INPUT DATA>
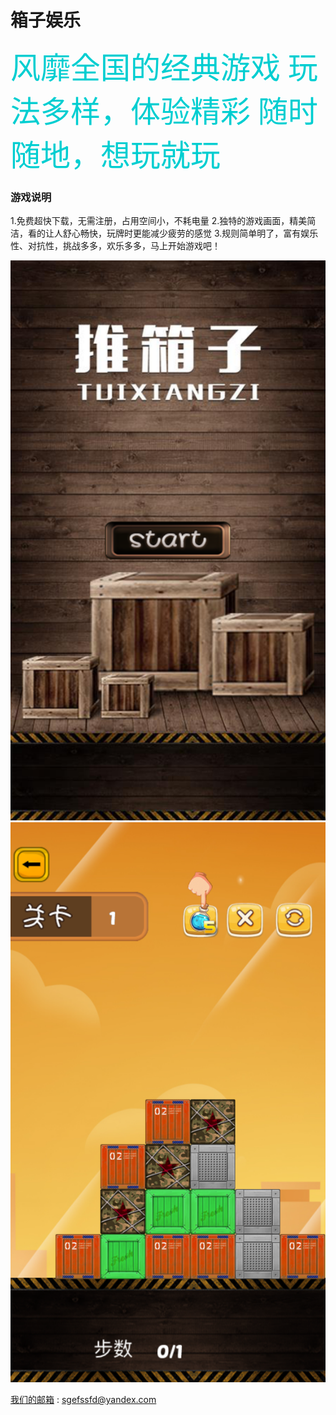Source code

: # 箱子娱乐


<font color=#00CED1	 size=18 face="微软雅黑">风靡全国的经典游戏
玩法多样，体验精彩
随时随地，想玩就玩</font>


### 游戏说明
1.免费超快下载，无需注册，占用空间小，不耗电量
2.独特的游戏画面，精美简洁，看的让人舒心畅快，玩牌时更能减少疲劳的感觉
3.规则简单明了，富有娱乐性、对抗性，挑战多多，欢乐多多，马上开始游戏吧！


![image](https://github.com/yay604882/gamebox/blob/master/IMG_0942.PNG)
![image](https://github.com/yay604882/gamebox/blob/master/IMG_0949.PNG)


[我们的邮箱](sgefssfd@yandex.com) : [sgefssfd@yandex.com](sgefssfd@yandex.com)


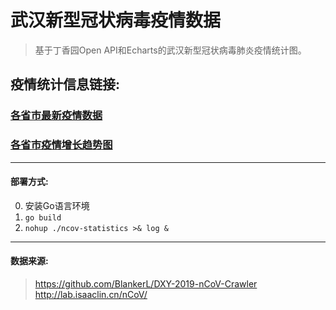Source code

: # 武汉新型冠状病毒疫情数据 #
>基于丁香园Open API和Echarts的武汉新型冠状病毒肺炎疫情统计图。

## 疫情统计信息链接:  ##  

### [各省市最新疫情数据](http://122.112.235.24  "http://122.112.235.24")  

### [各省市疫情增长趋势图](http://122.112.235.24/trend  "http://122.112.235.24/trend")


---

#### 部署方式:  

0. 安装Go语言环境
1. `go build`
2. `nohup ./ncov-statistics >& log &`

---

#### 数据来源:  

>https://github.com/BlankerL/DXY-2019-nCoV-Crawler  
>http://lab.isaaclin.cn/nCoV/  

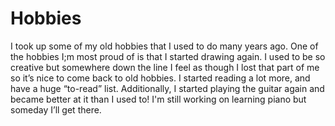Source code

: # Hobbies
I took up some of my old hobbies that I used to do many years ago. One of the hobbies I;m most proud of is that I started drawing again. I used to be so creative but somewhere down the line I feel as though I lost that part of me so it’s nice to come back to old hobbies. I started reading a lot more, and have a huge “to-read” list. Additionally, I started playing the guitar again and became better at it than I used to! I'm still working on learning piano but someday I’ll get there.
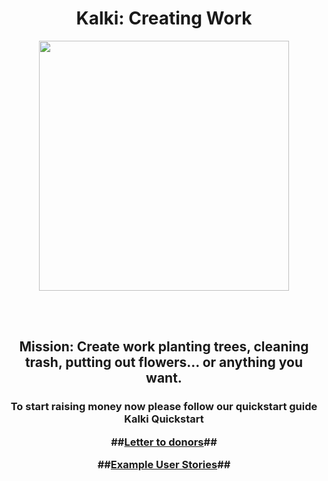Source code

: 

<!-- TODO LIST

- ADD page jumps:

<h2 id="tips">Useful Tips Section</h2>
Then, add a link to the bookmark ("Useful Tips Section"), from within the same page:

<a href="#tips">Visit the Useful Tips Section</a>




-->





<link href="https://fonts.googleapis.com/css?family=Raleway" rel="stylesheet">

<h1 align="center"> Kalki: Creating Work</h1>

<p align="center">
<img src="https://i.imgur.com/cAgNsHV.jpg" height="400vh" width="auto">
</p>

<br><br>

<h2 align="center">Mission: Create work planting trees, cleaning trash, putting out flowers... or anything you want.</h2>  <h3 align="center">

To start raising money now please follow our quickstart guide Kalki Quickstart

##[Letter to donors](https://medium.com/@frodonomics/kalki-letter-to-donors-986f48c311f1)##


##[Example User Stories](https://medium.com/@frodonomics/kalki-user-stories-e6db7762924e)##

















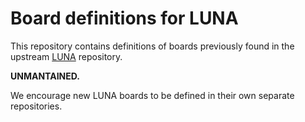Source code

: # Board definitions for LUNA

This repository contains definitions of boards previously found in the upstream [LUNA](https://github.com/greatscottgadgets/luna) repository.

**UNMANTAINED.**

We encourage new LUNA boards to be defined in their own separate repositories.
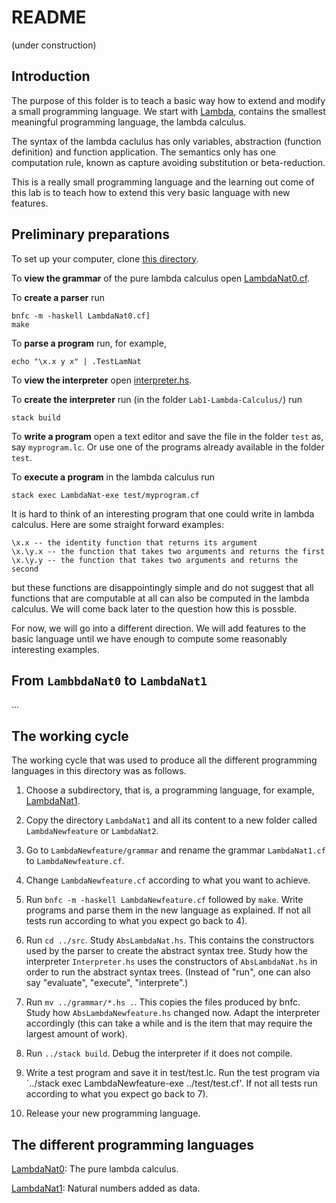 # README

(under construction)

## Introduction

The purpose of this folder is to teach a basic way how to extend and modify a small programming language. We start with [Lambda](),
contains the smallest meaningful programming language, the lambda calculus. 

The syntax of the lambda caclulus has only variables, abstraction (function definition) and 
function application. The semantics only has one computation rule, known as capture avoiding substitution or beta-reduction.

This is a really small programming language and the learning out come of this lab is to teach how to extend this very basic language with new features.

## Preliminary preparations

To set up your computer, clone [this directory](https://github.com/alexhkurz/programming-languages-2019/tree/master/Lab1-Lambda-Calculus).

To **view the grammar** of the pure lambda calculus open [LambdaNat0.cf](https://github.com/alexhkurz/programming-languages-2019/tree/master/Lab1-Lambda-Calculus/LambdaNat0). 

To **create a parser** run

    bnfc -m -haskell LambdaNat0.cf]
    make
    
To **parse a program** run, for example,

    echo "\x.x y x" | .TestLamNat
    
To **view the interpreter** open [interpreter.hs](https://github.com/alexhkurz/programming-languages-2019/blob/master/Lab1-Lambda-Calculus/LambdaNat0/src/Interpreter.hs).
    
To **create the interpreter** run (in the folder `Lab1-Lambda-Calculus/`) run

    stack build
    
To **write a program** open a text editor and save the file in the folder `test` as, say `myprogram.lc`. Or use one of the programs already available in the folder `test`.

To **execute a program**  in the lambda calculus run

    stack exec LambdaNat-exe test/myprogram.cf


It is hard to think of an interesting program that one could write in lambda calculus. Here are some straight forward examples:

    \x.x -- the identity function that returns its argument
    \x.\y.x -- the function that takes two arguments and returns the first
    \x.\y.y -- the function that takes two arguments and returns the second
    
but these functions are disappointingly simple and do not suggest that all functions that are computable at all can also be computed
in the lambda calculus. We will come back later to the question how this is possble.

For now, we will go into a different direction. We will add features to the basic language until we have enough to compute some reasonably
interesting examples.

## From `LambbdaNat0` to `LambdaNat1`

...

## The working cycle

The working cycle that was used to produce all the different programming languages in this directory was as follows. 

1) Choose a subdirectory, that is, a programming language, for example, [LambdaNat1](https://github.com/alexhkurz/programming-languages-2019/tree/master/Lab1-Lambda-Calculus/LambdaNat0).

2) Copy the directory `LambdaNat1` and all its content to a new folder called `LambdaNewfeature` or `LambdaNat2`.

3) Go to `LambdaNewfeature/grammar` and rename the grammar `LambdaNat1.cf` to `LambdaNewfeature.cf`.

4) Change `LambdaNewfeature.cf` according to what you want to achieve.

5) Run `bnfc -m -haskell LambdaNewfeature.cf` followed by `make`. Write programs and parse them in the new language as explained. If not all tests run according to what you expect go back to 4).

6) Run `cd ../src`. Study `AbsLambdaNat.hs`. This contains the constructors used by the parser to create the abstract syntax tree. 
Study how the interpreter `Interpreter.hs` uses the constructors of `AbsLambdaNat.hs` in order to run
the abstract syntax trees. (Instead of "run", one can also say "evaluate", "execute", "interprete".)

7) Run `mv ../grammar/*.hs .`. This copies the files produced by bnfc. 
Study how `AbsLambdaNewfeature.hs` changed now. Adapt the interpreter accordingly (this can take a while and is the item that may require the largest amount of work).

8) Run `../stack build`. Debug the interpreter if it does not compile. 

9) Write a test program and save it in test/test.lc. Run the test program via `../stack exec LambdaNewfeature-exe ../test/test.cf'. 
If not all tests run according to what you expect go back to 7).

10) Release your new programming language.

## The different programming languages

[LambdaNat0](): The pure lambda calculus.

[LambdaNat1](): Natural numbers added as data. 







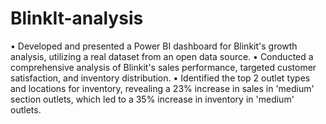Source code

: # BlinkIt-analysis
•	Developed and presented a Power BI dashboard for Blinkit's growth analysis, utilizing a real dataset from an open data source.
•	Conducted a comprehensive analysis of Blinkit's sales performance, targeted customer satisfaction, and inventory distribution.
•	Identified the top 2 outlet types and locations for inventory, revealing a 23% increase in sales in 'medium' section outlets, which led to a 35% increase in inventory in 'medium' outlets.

GOAL OF THE EXERCISE>
The answer is the full listing above, reproduced character for character, minus its images.

RESPONSE>
Source code

: # 箱子娱乐


<font color=#00CED1	 size=18 face="微软雅黑">风靡全国的经典游戏
玩法多样，体验精彩
随时随地，想玩就玩</font>


### 游戏说明
1.免费超快下载，无需注册，占用空间小，不耗电量
2.独特的游戏画面，精美简洁，看的让人舒心畅快，玩牌时更能减少疲劳的感觉
3.规则简单明了，富有娱乐性、对抗性，挑战多多，欢乐多多，马上开始游戏吧！


![image](https://github.com/yay604882/gamebox/blob/master/IMG_0942.PNG)
![image](https://github.com/yay604882/gamebox/blob/master/IMG_0949.PNG)


[我们的邮箱](sgefssfd@yandex.com) : [sgefssfd@yandex.com](sgefssfd@yandex.com)


Source code

: # 武汉新型冠状病毒疫情数据 #
>基于丁香园Open API和Echarts的武汉新型冠状病毒肺炎疫情统计图。

## 疫情统计信息链接:  ##  

### [各省市最新疫情数据](http://122.112.235.24  "http://122.112.235.24")  

### [各省市疫情增长趋势图](http://122.112.235.24/trend  "http://122.112.235.24/trend")


---

#### 部署方式:  

0. 安装Go语言环境
1. `go build`
2. `nohup ./ncov-statistics >& log &`

---

#### 数据来源:  

>https://github.com/BlankerL/DXY-2019-nCoV-Crawler  
>http://lab.isaaclin.cn/nCoV/  

Source code

: # Hobbies
I took up some of my old hobbies that I used to do many years ago. One of the hobbies I;m most proud of is that I started drawing again. I used to be so creative but somewhere down the line I feel as though I lost that part of me so it’s nice to come back to old hobbies. I started reading a lot more, and have a huge “to-read” list. Additionally, I started playing the guitar again and became better at it than I used to! I'm still working on learning piano but someday I’ll get there.
Source code

: 

<!-- TODO LIST

- ADD page jumps:

<h2 id="tips">Useful Tips Section</h2>
Then, add a link to the bookmark ("Useful Tips Section"), from within the same page:

<a href="#tips">Visit the Useful Tips Section</a>




-->





<link href="https://fonts.googleapis.com/css?family=Raleway" rel="stylesheet">

<h1 align="center"> Kalki: Creating Work</h1>

<p align="center">
<img src="https://i.imgur.com/cAgNsHV.jpg" height="400vh" width="auto">
</p>

<br><br>

<h2 align="center">Mission: Create work planting trees, cleaning trash, putting out flowers... or anything you want.</h2>  <h3 align="center">

To start raising money now please follow our quickstart guide Kalki Quickstart

##[Letter to donors](https://medium.com/@frodonomics/kalki-letter-to-donors-986f48c311f1)##


##[Example User Stories](https://medium.com/@frodonomics/kalki-user-stories-e6db7762924e)##

















Source code

: # Board definitions for LUNA

This repository contains definitions of boards previously found in the upstream [LUNA](https://github.com/greatscottgadgets/luna) repository.

**UNMANTAINED.**

We encourage new LUNA boards to be defined in their own separate repositories.
 # README

(under construction)

## Introduction

The purpose of this folder is to teach a basic way how to extend and modify a small programming language. We start with [Lambda](),
contains the smallest meaningful programming language, the lambda calculus. 

The syntax of the lambda caclulus has only variables, abstraction (function definition) and 
function application. The semantics only has one computation rule, known as capture avoiding substitution or beta-reduction.

This is a really small programming language and the learning out come of this lab is to teach how to extend this very basic language with new features.

## Preliminary preparations

To set up your computer, clone [this directory](https://github.com/alexhkurz/programming-languages-2019/tree/master/Lab1-Lambda-Calculus).

To **view the grammar** of the pure lambda calculus open [LambdaNat0.cf](https://github.com/alexhkurz/programming-languages-2019/tree/master/Lab1-Lambda-Calculus/LambdaNat0). 

To **create a parser** run

    bnfc -m -haskell LambdaNat0.cf]
    make
    
To **parse a program** run, for example,

    echo "\x.x y x" | .TestLamNat
    
To **view the interpreter** open [interpreter.hs](https://github.com/alexhkurz/programming-languages-2019/blob/master/Lab1-Lambda-Calculus/LambdaNat0/src/Interpreter.hs).
    
To **create the interpreter** run (in the folder `Lab1-Lambda-Calculus/`) run

    stack build
    
To **write a program** open a text editor and save the file in the folder `test` as, say `myprogram.lc`. Or use one of the programs already available in the folder `test`.

To **execute a program**  in the lambda calculus run

    stack exec LambdaNat-exe test/myprogram.cf


It is hard to think of an interesting program that one could write in lambda calculus. Here are some straight forward examples:

    \x.x -- the identity function that returns its argument
    \x.\y.x -- the function that takes two arguments and returns the first
    \x.\y.y -- the function that takes two arguments and returns the second
    
but these functions are disappointingly simple and do not suggest that all functions that are computable at all can also be computed
in the lambda calculus. We will come back later to the question how this is possble.

For now, we will go into a different direction. We will add features to the basic language until we have enough to compute some reasonably
interesting examples.

## From `LambbdaNat0` to `LambdaNat1`

...

## The working cycle

The working cycle that was used to produce all the different programming languages in this directory was as follows. 

1) Choose a subdirectory, that is, a programming language, for example, [LambdaNat1](https://github.com/alexhkurz/programming-languages-2019/tree/master/Lab1-Lambda-Calculus/LambdaNat0).

2) Copy the directory `LambdaNat1` and all its content to a new folder called `LambdaNewfeature` or `LambdaNat2`.

3) Go to `LambdaNewfeature/grammar` and rename the grammar `LambdaNat1.cf` to `LambdaNewfeature.cf`.

4) Change `LambdaNewfeature.cf` according to what you want to achieve.

5) Run `bnfc -m -haskell LambdaNewfeature.cf` followed by `make`. Write programs and parse them in the new language as explained. If not all tests run according to what you expect go back to 4).

6) Run `cd ../src`. Study `AbsLambdaNat.hs`. This contains the constructors used by the parser to create the abstract syntax tree. 
Study how the interpreter `Interpreter.hs` uses the constructors of `AbsLambdaNat.hs` in order to run
the abstract syntax trees. (Instead of "run", one can also say "evaluate", "execute", "interprete".)

7) Run `mv ../grammar/*.hs .`. This copies the files produced by bnfc. 
Study how `AbsLambdaNewfeature.hs` changed now. Adapt the interpreter accordingly (this can take a while and is the item that may require the largest amount of work).

8) Run `../stack build`. Debug the interpreter if it does not compile. 

9) Write a test program and save it in test/test.lc. Run the test program via `../stack exec LambdaNewfeature-exe ../test/test.cf'. 
If not all tests run according to what you expect go back to 7).

10) Release your new programming language.

## The different programming languages

[LambdaNat0](): The pure lambda calculus.

[LambdaNat1](): Natural numbers added as data. 







Source code

: # BlinkIt-analysis
•	Developed and presented a Power BI dashboard for Blinkit's growth analysis, utilizing a real dataset from an open data source.
•	Conducted a comprehensive analysis of Blinkit's sales performance, targeted customer satisfaction, and inventory distribution.
•	Identified the top 2 outlet types and locations for inventory, revealing a 23% increase in sales in 'medium' section outlets, which led to a 35% increase in inventory in 'medium' outlets.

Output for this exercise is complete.